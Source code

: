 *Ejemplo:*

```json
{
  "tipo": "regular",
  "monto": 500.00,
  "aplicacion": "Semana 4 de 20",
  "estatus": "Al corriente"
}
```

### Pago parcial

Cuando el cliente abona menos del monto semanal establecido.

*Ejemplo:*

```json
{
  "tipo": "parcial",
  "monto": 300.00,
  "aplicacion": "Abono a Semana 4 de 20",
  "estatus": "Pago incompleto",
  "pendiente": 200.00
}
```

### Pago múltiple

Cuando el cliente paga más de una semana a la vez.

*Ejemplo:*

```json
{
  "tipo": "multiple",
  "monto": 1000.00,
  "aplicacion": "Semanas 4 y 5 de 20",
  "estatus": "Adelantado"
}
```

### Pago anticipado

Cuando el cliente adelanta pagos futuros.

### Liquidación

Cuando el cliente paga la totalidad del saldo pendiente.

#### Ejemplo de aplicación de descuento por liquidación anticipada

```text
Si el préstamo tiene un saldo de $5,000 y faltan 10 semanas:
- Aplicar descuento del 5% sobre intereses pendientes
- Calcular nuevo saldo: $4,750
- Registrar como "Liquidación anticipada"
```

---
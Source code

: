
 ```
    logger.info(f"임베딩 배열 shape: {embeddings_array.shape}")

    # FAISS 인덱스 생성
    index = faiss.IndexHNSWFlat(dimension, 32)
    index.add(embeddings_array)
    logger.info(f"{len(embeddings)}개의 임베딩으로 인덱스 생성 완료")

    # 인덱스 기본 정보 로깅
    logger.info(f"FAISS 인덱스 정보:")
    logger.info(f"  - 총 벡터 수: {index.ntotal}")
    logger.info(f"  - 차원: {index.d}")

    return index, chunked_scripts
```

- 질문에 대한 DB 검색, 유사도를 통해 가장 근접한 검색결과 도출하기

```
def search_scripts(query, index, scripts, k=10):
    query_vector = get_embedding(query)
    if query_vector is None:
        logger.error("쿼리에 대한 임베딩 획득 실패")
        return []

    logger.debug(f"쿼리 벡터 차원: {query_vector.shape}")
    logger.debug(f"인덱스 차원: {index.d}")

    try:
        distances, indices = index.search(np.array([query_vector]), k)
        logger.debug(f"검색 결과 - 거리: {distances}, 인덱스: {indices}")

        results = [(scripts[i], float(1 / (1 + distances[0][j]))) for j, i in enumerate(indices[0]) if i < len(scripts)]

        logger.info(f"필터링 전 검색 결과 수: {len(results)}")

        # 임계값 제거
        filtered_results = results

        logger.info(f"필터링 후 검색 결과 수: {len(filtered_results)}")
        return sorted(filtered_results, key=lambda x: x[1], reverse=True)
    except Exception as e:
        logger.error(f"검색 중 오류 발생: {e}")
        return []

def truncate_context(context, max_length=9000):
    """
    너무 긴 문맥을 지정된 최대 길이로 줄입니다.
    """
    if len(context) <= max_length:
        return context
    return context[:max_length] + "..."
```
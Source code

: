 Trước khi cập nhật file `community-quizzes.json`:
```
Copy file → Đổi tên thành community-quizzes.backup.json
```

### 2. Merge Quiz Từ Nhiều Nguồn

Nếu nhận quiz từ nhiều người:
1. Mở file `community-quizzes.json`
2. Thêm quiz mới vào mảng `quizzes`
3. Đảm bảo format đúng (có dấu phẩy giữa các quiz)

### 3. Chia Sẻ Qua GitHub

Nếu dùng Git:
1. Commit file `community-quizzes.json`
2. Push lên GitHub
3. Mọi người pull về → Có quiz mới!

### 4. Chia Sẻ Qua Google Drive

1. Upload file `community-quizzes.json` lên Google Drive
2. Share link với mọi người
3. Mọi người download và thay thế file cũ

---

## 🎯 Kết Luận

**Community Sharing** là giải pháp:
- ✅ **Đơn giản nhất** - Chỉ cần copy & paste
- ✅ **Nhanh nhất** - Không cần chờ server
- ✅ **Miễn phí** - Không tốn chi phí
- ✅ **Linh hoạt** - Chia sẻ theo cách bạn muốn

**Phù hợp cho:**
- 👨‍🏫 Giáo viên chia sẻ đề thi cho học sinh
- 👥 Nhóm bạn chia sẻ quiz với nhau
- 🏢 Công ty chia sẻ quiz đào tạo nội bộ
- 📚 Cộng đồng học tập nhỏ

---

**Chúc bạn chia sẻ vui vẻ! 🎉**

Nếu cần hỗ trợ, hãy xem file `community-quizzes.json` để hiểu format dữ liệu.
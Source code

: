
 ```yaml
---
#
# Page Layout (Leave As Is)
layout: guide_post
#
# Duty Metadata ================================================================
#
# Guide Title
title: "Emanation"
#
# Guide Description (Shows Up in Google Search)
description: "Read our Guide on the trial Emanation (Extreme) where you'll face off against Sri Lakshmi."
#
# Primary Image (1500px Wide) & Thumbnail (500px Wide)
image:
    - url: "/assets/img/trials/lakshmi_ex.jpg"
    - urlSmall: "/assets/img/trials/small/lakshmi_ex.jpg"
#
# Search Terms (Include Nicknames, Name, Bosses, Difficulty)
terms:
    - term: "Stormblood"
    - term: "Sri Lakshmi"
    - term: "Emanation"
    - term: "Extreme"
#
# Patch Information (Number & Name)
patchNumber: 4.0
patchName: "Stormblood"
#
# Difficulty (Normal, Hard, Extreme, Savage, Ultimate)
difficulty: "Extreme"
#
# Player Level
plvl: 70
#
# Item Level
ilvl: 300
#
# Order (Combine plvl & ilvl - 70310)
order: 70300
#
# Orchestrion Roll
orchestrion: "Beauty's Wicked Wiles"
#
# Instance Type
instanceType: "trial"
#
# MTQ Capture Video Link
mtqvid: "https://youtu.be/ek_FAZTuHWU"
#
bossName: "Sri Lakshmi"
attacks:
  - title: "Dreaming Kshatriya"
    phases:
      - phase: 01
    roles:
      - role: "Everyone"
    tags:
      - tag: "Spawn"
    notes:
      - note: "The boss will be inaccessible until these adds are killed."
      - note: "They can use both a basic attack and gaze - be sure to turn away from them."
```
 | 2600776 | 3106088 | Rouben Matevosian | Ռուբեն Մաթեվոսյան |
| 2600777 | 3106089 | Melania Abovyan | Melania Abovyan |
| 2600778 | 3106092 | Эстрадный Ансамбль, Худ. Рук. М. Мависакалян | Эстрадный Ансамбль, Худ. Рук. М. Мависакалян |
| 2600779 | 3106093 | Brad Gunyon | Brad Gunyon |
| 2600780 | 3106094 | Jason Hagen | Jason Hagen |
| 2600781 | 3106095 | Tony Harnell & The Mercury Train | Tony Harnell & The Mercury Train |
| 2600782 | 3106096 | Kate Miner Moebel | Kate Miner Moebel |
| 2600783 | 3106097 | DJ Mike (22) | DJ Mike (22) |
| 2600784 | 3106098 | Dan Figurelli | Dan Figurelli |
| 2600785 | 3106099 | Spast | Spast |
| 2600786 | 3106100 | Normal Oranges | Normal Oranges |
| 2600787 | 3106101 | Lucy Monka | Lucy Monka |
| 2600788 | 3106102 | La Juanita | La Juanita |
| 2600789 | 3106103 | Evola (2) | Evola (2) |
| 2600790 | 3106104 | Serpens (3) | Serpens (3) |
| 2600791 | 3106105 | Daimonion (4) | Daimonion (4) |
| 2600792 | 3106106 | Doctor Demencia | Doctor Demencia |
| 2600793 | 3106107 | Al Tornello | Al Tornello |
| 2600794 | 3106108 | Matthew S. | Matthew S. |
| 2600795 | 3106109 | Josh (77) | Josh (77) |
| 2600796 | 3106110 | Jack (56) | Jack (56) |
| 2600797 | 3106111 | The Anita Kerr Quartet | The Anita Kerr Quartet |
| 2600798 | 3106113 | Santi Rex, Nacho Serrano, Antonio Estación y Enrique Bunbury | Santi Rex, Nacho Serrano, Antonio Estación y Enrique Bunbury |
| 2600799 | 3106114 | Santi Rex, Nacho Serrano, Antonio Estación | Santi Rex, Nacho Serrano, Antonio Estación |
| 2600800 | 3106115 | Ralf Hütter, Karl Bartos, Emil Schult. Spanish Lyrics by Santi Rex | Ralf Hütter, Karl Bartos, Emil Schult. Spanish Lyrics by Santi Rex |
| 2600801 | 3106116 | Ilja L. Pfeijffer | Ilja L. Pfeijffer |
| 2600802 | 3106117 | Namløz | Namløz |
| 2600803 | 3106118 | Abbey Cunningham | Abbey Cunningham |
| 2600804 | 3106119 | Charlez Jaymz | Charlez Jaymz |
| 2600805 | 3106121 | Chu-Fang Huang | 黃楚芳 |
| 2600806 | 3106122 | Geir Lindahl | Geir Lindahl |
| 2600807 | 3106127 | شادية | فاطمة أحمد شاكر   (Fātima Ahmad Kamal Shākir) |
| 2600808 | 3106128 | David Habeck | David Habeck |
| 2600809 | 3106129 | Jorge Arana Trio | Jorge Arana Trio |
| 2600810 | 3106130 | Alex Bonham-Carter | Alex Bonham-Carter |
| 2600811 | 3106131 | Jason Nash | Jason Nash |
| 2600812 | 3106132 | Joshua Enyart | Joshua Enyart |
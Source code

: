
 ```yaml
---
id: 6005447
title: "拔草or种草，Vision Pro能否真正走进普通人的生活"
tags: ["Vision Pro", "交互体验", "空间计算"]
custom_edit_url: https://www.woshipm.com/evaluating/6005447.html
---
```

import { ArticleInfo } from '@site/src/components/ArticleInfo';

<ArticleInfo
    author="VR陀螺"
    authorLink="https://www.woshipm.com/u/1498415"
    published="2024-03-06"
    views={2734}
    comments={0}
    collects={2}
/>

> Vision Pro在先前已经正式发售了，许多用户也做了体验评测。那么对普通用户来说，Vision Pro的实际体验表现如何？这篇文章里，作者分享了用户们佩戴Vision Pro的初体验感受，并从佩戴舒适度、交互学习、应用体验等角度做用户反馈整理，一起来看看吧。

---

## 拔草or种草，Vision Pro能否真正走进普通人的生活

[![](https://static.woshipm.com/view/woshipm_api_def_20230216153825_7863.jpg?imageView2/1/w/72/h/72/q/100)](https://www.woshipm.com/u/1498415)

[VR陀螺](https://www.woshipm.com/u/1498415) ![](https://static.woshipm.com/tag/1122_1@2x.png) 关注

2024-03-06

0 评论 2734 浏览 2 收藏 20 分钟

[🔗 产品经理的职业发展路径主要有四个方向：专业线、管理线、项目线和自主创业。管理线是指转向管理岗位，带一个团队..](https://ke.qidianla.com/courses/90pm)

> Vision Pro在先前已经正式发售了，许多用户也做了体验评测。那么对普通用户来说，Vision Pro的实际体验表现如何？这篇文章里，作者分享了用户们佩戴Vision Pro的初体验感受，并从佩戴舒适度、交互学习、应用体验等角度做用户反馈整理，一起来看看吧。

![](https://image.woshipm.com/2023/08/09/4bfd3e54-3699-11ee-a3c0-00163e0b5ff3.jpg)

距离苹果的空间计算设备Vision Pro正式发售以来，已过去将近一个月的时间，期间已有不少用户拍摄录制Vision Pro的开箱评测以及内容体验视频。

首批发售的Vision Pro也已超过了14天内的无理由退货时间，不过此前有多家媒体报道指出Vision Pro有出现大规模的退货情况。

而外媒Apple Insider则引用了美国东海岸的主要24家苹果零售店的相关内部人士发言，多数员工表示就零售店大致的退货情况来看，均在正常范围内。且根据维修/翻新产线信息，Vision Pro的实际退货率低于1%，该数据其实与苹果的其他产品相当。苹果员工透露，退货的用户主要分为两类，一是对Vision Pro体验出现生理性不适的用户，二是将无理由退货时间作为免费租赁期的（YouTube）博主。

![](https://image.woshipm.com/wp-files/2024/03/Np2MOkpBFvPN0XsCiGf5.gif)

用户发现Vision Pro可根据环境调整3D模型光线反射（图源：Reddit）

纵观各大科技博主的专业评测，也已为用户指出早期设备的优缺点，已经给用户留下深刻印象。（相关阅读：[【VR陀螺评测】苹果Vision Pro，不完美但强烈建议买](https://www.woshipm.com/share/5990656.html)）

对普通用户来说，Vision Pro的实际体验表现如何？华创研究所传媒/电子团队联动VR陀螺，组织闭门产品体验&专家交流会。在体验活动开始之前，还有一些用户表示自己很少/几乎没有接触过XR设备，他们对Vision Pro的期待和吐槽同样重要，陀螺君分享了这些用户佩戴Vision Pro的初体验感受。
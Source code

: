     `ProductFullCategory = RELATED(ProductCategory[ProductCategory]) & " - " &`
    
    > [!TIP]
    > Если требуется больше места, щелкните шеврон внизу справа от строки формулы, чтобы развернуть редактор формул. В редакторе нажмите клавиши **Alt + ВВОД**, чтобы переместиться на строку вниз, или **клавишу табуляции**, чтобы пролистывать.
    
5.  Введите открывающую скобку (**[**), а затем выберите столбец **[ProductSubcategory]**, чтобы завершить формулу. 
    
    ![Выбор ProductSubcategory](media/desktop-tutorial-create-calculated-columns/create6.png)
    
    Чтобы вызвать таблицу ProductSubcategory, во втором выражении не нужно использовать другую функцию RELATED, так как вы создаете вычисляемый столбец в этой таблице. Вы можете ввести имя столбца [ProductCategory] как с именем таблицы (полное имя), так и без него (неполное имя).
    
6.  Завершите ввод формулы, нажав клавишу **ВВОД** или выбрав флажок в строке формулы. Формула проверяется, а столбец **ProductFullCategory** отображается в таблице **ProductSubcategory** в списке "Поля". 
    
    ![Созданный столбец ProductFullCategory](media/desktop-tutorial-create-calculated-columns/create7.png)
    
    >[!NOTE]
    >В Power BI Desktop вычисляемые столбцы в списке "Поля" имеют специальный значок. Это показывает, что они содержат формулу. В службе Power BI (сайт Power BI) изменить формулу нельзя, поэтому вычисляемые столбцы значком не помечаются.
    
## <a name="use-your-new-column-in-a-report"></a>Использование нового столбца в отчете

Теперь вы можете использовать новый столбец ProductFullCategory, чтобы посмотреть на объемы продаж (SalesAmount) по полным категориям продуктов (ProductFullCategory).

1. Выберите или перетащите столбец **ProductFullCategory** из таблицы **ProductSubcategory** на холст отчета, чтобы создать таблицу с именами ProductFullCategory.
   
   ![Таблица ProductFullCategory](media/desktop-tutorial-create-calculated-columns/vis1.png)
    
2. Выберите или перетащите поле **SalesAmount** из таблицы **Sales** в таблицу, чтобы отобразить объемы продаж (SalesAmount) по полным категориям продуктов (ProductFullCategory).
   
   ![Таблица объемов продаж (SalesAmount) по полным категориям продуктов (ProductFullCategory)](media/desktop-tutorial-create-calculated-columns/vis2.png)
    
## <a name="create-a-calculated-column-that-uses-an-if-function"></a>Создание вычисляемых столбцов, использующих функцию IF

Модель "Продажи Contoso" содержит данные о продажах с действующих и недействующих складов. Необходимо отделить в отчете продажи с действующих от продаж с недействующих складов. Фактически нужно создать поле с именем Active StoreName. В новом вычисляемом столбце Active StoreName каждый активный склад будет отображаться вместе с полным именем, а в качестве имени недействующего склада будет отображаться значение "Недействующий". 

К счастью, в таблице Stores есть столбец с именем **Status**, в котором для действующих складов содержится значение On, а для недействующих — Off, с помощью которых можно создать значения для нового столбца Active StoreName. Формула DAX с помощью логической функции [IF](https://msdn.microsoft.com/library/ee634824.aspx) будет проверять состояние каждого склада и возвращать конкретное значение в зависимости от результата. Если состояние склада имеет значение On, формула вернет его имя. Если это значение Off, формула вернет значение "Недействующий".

* What you should do
Give the number of lines in the records above that contain the word "paga", and nothing more.

* Output below
2